The magistrate judge's reasoning and recommendation that summary judgment be granted in favor of Pan American was adopted in essence by the district court, see Home Ins. Co. v. Pan Am. Grain & Mfg. Co., Inc., 286 F.Supp.2d 190 (D.P.R.2003), and this appeal was taken from that decision.
The standard of review of a district court's grant of summary judgment is de novo. Tum v. Barber Foods, Inc., 360 F.3d 274, 279 (1st Cir.2004). The same standard of review is applicable to a district court's interpretation of a settlement agreement, because it essentially involves the revisiting of a question of law. See Alternative Energy, Inc. v. St. Paul Fire & Marine Ins. Co., 311 F.3d 450, 451-52 (1st Cir.2002).

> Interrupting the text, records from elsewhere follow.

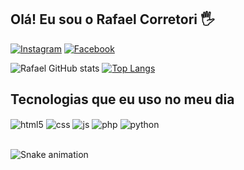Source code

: ## Olá! Eu sou o Rafael Corretori 🖐️

[![Instagram](https://img.shields.io/badge/Instagram-E4405F?style=for-the-badge&logo=instagram&logoColor=white)](https://www.instagram.com/rcorretori_/)
[![Facebook](https://img.shields.io/badge/Facebook-1877F2?style=for-the-badge&logo=facebook&logoColor=white)](https://www.facebook.com/rafael.corretori/)

![Rafael GitHub stats](https://github-readme-stats.vercel.app/api?username=RCorretori&show_icons=true&theme=dracula)
[![Top Langs](https://github-readme-stats.vercel.app/api/top-langs/?username=RCorretori)](https://github.com/RCorretori/github-readme-stats)

## Tecnologias que eu uso no meu dia

<div style="display: inline_block">
  <img align="center" alt="html5" src="https://img.shields.io/badge/HTML5-E34F26?style=for-the-badge&logo=html5&logoColor=white" />
  <img align="center" alt="css" src="https://img.shields.io/badge/CSS3-1572B6?style=for-the-badge&logo=css3&logoColor=white" />
  <img align="center" alt="js" src="https://img.shields.io/badge/JavaScript-F7DF1E?style=for-the-badge&logo=javascript&logoColor=black" />
  <img align="center" alt="php" src="https://img.shields.io/badge/PHP-777BB4?style=for-the-badge&logo=php&logoColor=white" />
  <img align="center" alt="python" src="https://img.shields.io/badge/Python-3776AB?style=for-the-badge&logo=python&logoColor=white" />
</div><br/>

![Snake animation](https://github.com/RCorretori/RCorretori/blob/output/github-contribution-grid-snake.svg)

We disagree with the district court's interpretation of the term “award.” Under Puerto Rican law, “[i]f the terms of a contract are clear and leave no doubt as to the intentions of the contracting parties, the literal sense of its stipulations shall be observed.” 31 P.R. Laws Ann. § 3471 (1991). This court has endorsed the Puerto Rico Supreme Court's conclusion that “clear” terms are those that “in themselves are lucid enough to be understood in one sense alone, without leaving any room for doubt, controversies or difference of interpretation․” Heirs of Ramírez v. Superior Court, 81 P.R.R. 347, 351 (1959) (internal citation omitted), quoted in Catullo v. Metzner, 834 F.2d 1075, 1079 (1st Cir.1987); see also Borschow Hosp. & Med. Supplies, Inc. v. César Castillo, Inc., 96 F.3d 10, 15-16 (1st Cir.1996) (espousing same standard). Our disagreement with the district court about the meaning of “award” does not suggest that the term itself admits of ambiguity. It is our view that the interpretation below went beyond the clear meaning of the term as used in legal writing in general, and in the H/P Settlement Agreement in particular, by misconstruing the voluntary settlement negotiation between parties as the kind of “formal process” referred to in the Black's pocket edition definition.

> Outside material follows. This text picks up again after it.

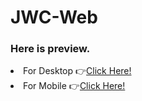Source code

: # JWC-Web<br>
<h3>Here is preview.</h3>
<li>For Desktop 👉<a href="https://jwc-desktop.web.app/">Click Here!</a></li>
<li>For Mobile 👉<a href="https://jwc-mobile.web.app/">Click Here!</a></li>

Black's Law Dictionary 137 (6th ed.1990) defines “award” in keeping with our understanding of what that term means in everyday legal parlance:
award, vb. To grant, concede or adjudge to. To give or assign by sentence or judicial determination or after careful weighing of evidence. Thus, a jury awards damages; the court awards an injunction; one awards a contract to a bidder. To confer as being deserved or merited.
award, n. The decision or determination rendered by arbitrators or commissioners, or other private or extrajudicial deciders, upon a controversy submitted to them; also the writing or document embodying such decision.
Clearly, the Ochoa settlement does not come within the definition of “award” when used as a noun, as it is not a extrajudicial determination by third party decision makers such as would be the case of an award by an arbitrator. Furthermore, the Ochoa settlement certainly is not a “document embodying” such a decision. Rather, the Ochoa settlement is the product of a private negotiation between parties to a lawsuit. Neither does the Ochoa settlement come within the principal definition of “award” when used as verb, which connotes judicial or quasi-judicial action “after careful weighing of evidence.” Even the secondary meaning of its use as a verb, as “[t]o confer as being deserved or merited,” which refers to events such as the granting of an honor, title, or medal, implies unilateral action by the grantor, rather than a multi-party negotiation of the sort which takes place in the settlement of a dispute. Such a definition does not encompass the Ochoa settlement.
Most important to our view, and a factor apparently not considered by the district court, is that it is difficult to countenance that sophisticated parties such as those involved in the H/P Settlement Agreement, represented by counsel, would not have used the term “settlement” rather than “award” had they intended to also exclude negotiated settlements, as the term is normally used, from the H/P Settlement Agreement. The term “settlement” is well known to attorneys, and its meaning is distinctly different from what is normally understood to be meant by the term “award.” See id. at 1372 (defining “settlement”).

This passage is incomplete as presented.